AVAILABLE DATA section start

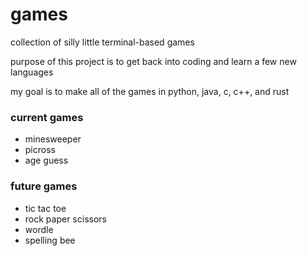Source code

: # games
collection of silly little terminal-based games

purpose of this project is to get back into coding and learn a few new languages

my goal is to make all of the games in python, java, c, c++, and rust

### current games
- minesweeper
- picross
- age guess

### future games
- tic tac toe
- rock paper scissors
- wordle
- spelling bee
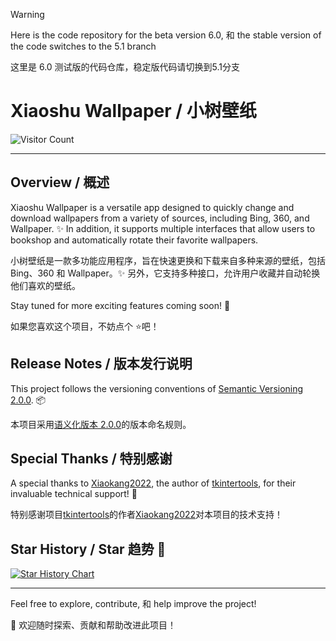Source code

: > [!WARNING]
> Here is the code repository for the beta version 6.0, 和 the stable version of the code switches to the 5.1 branch
> 
> 这里是 6.0 测试版的代码仓库，稳定版代码请切换到5.1分支

# Xiaoshu Wallpaper / 小树壁纸 

<!--![logo](https://github.com/user-attachments/assets/064cab06-d6bd-4b68-b03a-d9ad37697acd)-->

![Visitor Count](http://estruyf-github.azurewebsites.net/api/VisitorHit?user=shu-shu-1&repo=Xiaoshu-Wallpaper&countColor=%237B1E7B)

---


## Overview / 概述

Xiaoshu Wallpaper is a versatile app designed to quickly change and download wallpapers from a variety of sources, including Bing, 360, and Wallpaper. ✨ In addition, it supports multiple interfaces that allow users to bookshop and automatically rotate their favorite wallpapers.

小树壁纸是一款多功能应用程序，旨在快速更换和下载来自多种来源的壁纸，包括 Bing、360 和 Wallpaper。✨ 另外，它支持多种接口，允许用户收藏并自动轮换他们喜欢的壁纸。

Stay tuned for more exciting features coming soon! 🎉

如果您喜欢这个项目，不妨点个 ⭐️吧！

## Release Notes / 版本发行说明

This project follows the versioning conventions of [Semantic Versioning 2.0.0](https://semver.org/). 📦

本项目采用[语义化版本 2.0.0](https://semver.org/lang/zh-CN/)的版本命名规则。

## Special Thanks / 特别感谢

A special thanks to [Xiaokang2022](https://github.com/Xiaokang2022), the author of [tkintertools](https://github.com/Xiaokang2022/tkintertools), for their invaluable technical support! 🙏

特别感谢项目[tkintertools](https://github.com/Xiaokang2022/tkintertools)的作者[Xiaokang2022](https://github.com/Xiaokang2022)对本项目的技术支持！

## Star History / Star 趋势 🌟

[![Star History Chart](https://api.star-history.com/svg?repos=shu-shu-1/Xiaoshu-Wallpaper&type=Date)](https://star-history.com/#shu-shu-1/BingWallpaper&Date)

---

Feel free to explore, contribute, 和 help improve the project! 

🚀 欢迎随时探索、贡献和帮助改进此项目！
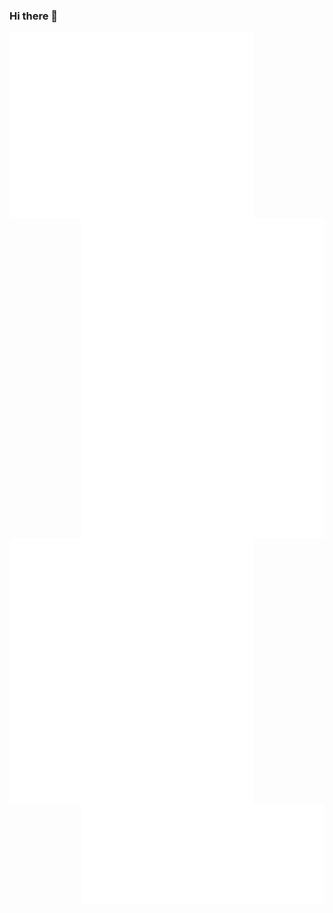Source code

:### Hi there 👋

<img align="left" width="390" alt="🦑" src="/metrics.base.svg">
<img align="right" width="390" alt="🦑" src="/metrics.plugin.achievements.svg">

<img align="left" width="390" alt="🦑" src="/metrics.plugin.calendar.svg">
<img align="left" width="390" alt="🦑" src="/metrics.plugin.code.svg">
<img align="right" width="390" alt="🦑" src="/metrics.plugin.discussions.svg">
<img align="right" width="390" alt="🦑" src="/metrics.plugin.reactions.svg">


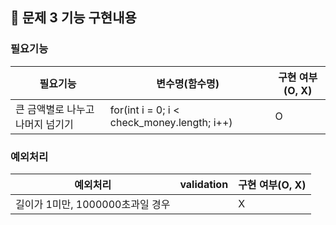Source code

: ## 🚀 문제 3 기능 구현내용

### 필요기능


| 필요기능               | 변수명(함수명)                                    | 구현 여부(O, X) |
|--------------------|---------------------------------------------|-------------|
| 큰 금액별로 나누고 나머지 넘기기 | for(int i = 0; i < check_money.length; i++) | O           |

### 예외처리

| 예외처리                   | validation | 구현 여부(O, X) |
|------------------------|------------|-------------|
| 길이가 1미만, 1000000초과일 경우 |  | X           |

AVAILABLE DATA section end

--- WHAT YOU ARE ASKED TO DO ---
Among the lines above, show every one that contains the string "right".

--- TASK RESULT ---
<img align="right" width="390" alt="🦑" src="/metrics.plugin.achievements.svg">
<img align="right" width="390" alt="🦑" src="/metrics.plugin.discussions.svg">
<img align="right" width="390" alt="🦑" src="/metrics.plugin.reactions.svg">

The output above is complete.